Kurz ein Herz gefasst und das Tackle zusammengepackt. Es sollte an einen kleinen, verwinkelten Waldteich gehen. Ich kannte das Gewässer schon von früheren Sessions und ich wusste um den bunten Bestand an Fischen bescheid. Etliche kleine Karpfen, Schleien, Rotaugen und Brassen. Es handelte sich um ein kleines Naturjuwel mit englischem Charme. Monsterfische waren keine zu erwarten, doch für ein Dayticket war es nahezu perfekt. Man muss doch nicht immer den ganz großen hinterherjagen. Vor allem nicht im Februar. Dementsprechend gestaltete sich auch meine Tacklewahl. Ein Rucksack, die kleine Eco Mat von Trakker, Ruten und Kescher landeten in meinem Bus.

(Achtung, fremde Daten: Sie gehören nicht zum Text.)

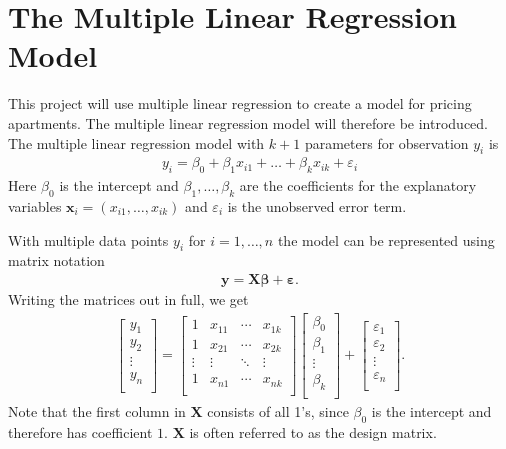 \section{The Multiple Linear Regression Model}
This project will use multiple linear regression to create a model for pricing apartments. The multiple linear regression model will therefore be introduced. The multiple linear regression model with $k+1$ parameters for observation $y_i$ is
\begin{align}\label{eq:multiple_linear_regression}
  y_i = \beta_0 + \beta_1 x_{i1} + \ldots + \beta_k x_{ik} + \varepsilon_i
\end{align}
Here $\beta_0$ is the intercept and $\beta_1, \ldots, \beta_k$ are the coefficients for the explanatory variables $\textbf{x}_i = (x_{i1}, \ldots, x_{ik})$ and $\varepsilon_i$ is the unobserved error term.

With multiple data points $y_i$ for $i = 1, \ldots, n$ the model can be represented using matrix notation
\begin{align}\label{eq:multiple_linear_regression_model}
    \mathbf{y} = \mathbf{X} \boldsymbol{\beta} + \boldsymbol{\varepsilon}.
\end{align}
Writing the matrices out in full, we get
\begin{align}
  \begin{bmatrix}
    y_1 \\ y_2 \\ \vdots \\ y_n \\
  \end{bmatrix}
  =
  \begin{bmatrix}
    1 & x_{11} & \cdots & x_{1k} \\
    1 & x_{21} & \cdots & x_{2k} \\ \vdots & \vdots & \ddots & \vdots \\ 1 & x_{n1} & \cdots & x_{nk} \\
  \end{bmatrix}
  \begin{bmatrix}
    \beta_0 \\ \beta_1 \\ \vdots \\ \beta_k \\
  \end{bmatrix} +
  \begin{bmatrix}
    \varepsilon_1 \\ \varepsilon_2 \\ \vdots \\ \varepsilon_n \\
  \end{bmatrix}.
\end{align}
Note that the first column  in $\boldsymbol{X}$ consists of all 1's, since $\beta_{0}$ is the intercept and therefore has coefficient $1$. $\textbf{X}$ is often referred to as the design matrix.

An den Ufern des Teiches angekommen, wurde ich sofort in einen magischen Bann gezogen. Buntes Laub am Boden, Schneereste im Schatten der Bäume und viele Buchten, deren Ufer mit einer alten Moosschicht bedeckt waren. Ich fühlte mich zurückversetzt in meine unbeschwerte Kindheit. Mit leichtem Tackle bewaffnet, kleinen makellosen Fischen nachstellen. Ach wie schön! Ich setzte mich auf eine feuchte Bank an einer Halbinsel und begann, alles fertig zu machen. Kurze Combirigs mit kleinen Kontinental Haken, gebunden im KD-Style, geschmückt mit kleinen Ködern sollten Erfolg bringen. Ich stopfte meine Solid Bags und beobachtete durch einen Nebelschleier die Wasseroberfläche. Ich montierte zehn fertige Rigs, welche sorgfältig in die Bags drapiert wurden. Ich wollte nach Fischaktivitäten Ausschau halten und Flossenträger gezielt anwerfen. Um schnell „nachladen“ zu können, wollte ich sicherheitshalber Reserve haben. 


Es vergingen einige Stunden in denen ich mehrmals kleinste Blasenteppiche anwarf. Ohne Erfolg. Plötzlich ein Biss an der freien Leine und die Monofile glitt durch meine Finger. Ich stoppte den Kontrahenten umgehend und stellte schnell fest, dass es sich um eine feiste Brasse handelte, die meinem in Goo gesoakten Köder nicht wiederstehen konnte. 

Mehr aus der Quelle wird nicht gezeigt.